%%
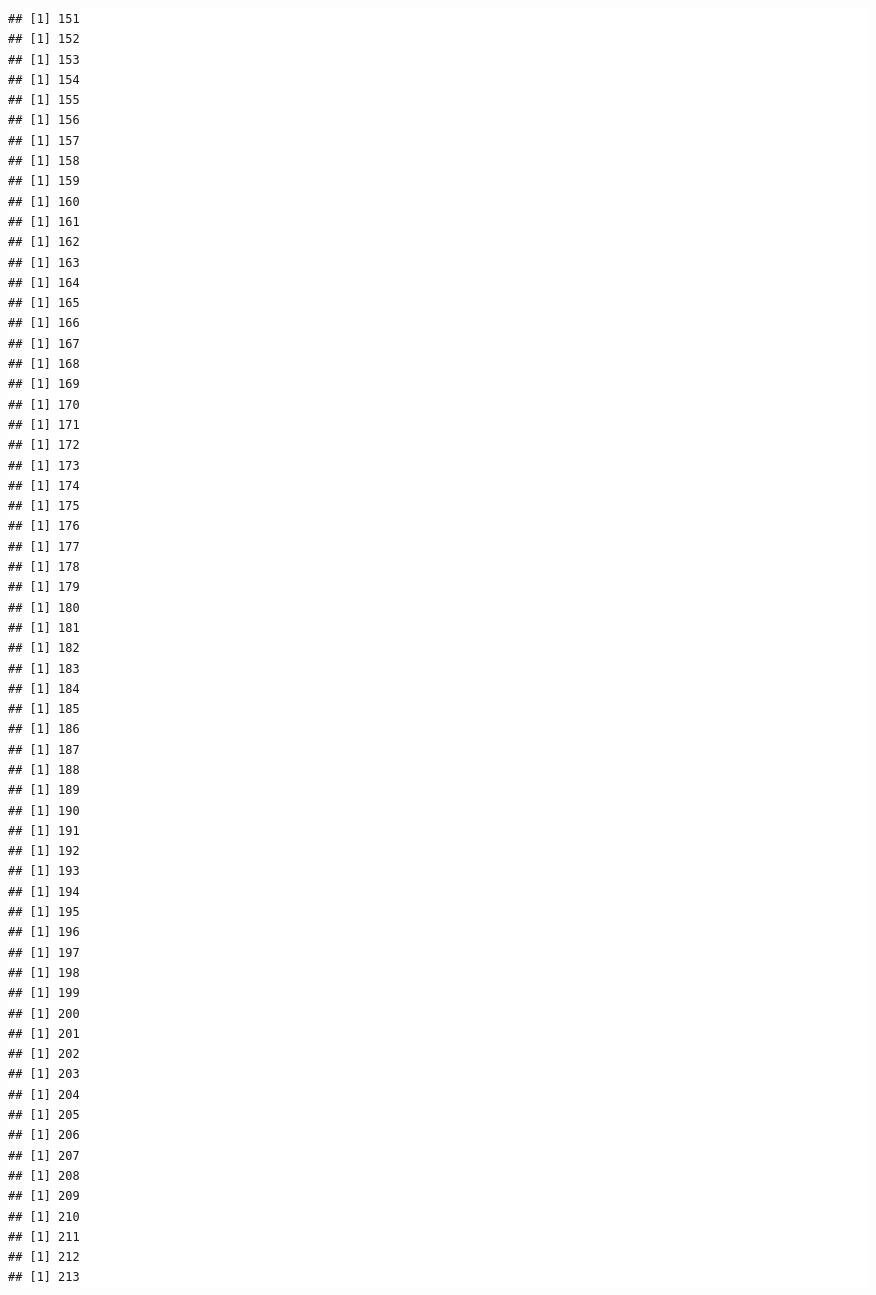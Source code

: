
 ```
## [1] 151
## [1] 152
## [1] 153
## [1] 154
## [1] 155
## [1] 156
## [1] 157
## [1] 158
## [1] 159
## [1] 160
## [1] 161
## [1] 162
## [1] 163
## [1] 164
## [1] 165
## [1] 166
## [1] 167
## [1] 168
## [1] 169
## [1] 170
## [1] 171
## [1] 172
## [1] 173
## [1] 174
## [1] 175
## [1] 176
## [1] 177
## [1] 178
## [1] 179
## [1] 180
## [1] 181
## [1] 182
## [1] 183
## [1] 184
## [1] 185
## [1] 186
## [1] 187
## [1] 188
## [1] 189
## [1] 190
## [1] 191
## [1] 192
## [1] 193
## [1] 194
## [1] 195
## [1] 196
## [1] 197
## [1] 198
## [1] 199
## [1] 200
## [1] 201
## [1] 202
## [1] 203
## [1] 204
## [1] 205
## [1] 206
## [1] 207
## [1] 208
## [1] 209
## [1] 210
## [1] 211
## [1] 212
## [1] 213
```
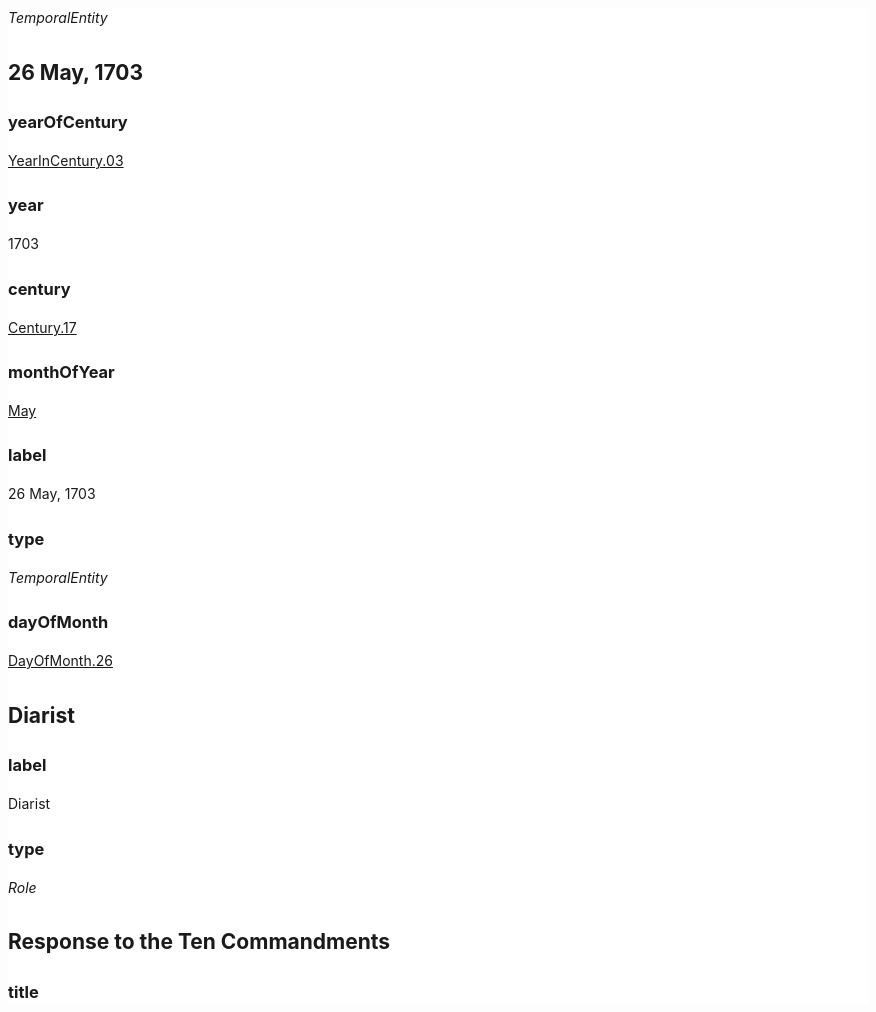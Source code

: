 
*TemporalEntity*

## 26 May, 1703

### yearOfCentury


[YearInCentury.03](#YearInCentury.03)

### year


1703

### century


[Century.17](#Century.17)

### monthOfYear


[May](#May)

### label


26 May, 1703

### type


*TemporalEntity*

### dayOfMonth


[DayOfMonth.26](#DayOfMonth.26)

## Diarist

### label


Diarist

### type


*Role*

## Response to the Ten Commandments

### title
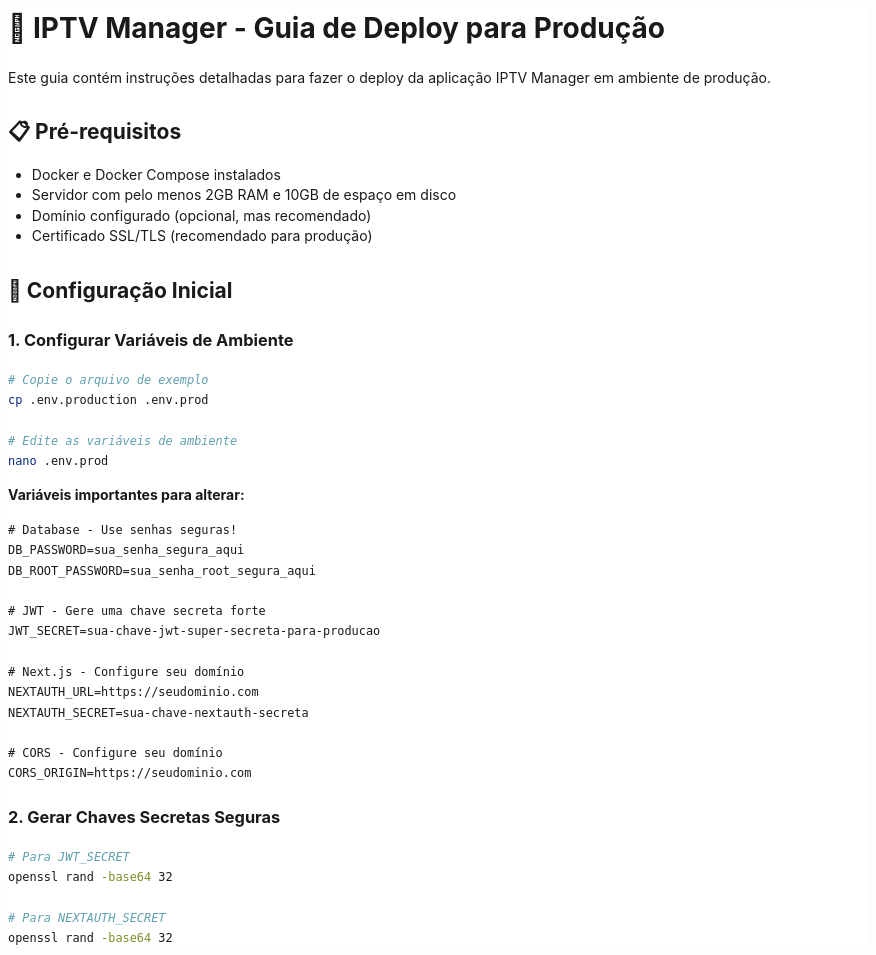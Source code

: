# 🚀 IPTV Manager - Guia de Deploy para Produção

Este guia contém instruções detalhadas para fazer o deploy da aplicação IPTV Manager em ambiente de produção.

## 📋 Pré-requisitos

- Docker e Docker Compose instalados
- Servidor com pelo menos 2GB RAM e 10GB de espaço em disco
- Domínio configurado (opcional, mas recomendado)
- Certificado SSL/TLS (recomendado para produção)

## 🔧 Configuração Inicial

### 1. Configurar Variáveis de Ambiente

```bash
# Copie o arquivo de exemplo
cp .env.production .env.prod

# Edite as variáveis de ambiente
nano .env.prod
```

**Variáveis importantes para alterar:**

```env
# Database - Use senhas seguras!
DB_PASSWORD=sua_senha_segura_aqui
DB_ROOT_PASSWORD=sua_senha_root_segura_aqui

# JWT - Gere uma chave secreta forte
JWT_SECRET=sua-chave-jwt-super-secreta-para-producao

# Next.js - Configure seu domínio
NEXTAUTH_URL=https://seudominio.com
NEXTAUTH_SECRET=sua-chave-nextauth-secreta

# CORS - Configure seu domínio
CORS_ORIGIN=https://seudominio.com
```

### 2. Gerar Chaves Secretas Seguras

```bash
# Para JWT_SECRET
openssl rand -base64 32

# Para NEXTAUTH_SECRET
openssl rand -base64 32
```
%%
%%
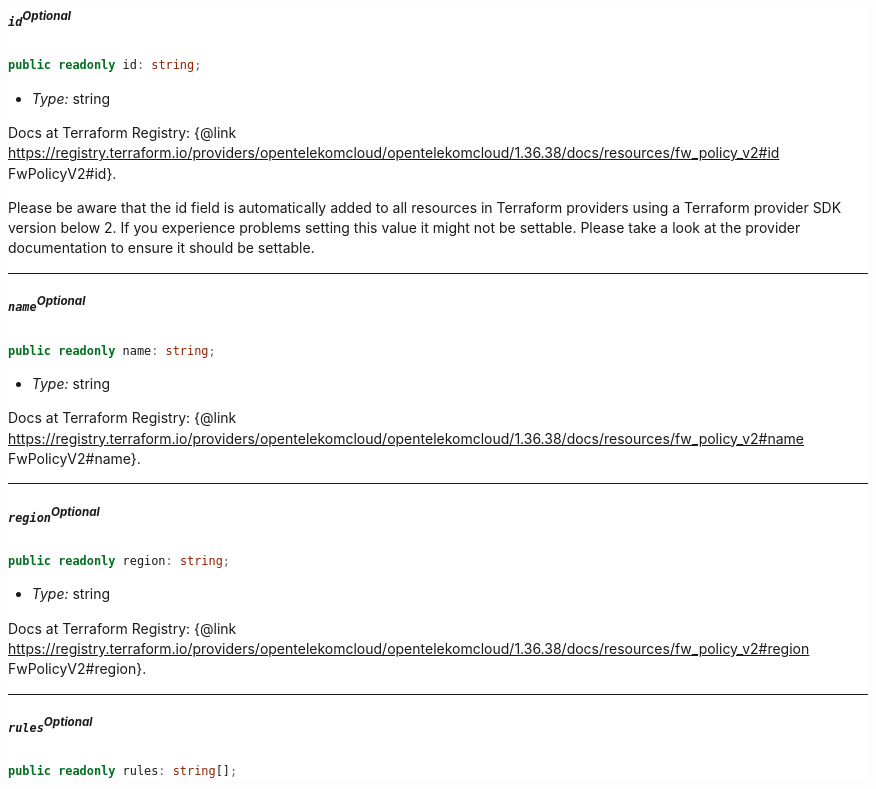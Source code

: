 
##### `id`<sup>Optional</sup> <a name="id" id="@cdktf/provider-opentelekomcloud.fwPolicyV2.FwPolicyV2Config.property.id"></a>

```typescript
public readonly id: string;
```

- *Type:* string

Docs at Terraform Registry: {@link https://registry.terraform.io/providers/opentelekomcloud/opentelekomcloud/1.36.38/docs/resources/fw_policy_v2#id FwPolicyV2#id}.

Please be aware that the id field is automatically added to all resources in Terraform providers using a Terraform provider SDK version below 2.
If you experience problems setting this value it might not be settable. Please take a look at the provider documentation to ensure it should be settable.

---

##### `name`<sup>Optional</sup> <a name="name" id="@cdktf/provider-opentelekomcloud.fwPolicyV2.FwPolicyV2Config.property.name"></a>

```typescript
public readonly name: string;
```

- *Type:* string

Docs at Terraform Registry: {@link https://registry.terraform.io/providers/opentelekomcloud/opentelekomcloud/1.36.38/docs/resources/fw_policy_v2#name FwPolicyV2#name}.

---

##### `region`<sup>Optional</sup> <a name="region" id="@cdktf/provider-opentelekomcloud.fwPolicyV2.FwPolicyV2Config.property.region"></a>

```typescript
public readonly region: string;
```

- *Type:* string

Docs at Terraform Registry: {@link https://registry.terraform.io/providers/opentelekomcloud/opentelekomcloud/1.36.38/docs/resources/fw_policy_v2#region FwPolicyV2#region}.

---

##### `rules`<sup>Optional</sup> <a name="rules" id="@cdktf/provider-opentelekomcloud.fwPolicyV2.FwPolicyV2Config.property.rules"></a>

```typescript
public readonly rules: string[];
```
%%
* _Your goal_:
Going through the listing above, tally the lines that contain the word "recomendado" and report the total alone.

* _Solution_:
2